Robert Boyd of Zeboyd Games -- makers of Xbox Live indie RPG titles including Breath of Death VII and Cthulhu Saves the World -- first noted the alleged manipulation last week, tying a surge of low ratings for many popular XBLIG titles to a March 24 post on the Facebook page for XBLIG game College Lacrosse: The Video Game.
The post urged fans to provide a 5-star rating to the recently released 2011 version of the title, and provided a link to the game's Xbox.com page, where anyone with a free Xbox.com account can provide a rating.
But Boyd alleges many of those fans went farther than that, providing the minimum 1-star rating to competing XBLIG titles to help improve the Lacrosse games' positions.
The Facebook post now includes a note for lacrosse fans to "please remember to not rate other games low to help CL11," which appears to have been added after the initial post was made.
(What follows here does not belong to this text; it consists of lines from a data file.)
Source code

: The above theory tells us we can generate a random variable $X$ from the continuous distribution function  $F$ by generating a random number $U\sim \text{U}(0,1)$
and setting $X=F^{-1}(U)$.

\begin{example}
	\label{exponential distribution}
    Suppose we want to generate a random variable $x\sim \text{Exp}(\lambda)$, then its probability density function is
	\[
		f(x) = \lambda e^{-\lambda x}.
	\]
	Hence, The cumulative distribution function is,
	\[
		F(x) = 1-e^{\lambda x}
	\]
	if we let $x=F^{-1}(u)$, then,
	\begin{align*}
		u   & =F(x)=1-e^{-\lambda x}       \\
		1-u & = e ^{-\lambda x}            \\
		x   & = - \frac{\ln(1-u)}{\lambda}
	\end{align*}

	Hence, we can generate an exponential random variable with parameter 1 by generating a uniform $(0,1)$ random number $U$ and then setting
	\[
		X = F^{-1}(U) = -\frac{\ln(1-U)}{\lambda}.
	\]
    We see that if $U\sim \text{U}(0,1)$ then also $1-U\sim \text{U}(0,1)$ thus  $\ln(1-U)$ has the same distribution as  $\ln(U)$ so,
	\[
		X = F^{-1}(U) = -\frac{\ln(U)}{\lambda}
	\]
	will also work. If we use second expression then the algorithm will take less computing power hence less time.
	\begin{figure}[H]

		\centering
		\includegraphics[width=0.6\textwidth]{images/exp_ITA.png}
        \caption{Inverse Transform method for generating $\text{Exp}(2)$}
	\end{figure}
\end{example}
Boyd says the influx of negative reviews immediately resulted in a four or five-position drop in the ratings chart position of Chtulhu Saves the World, with a further nine position drop coming with over 300 new rankings in the following days. The lower ranking makes the title less visible to potential consumers and has a direct effect on revenues, Boyd says.
While neither College Lacrosse's developer nor its fans seem to have broken any current Microsoft policies, the alleged manipulation raises the issue of whether XBLIG games should be ratable by Xbox.com members who haven't downloaded the title in question -- and may not even own an Xbox 360.
Apple's iOS and Mac App Stores only allows ratings from users who've purchased the app in question. Last April, Apple removed an iOS feature that prompted users to rate apps when they were deleted, saying the process caused overall ratings to skew more negative.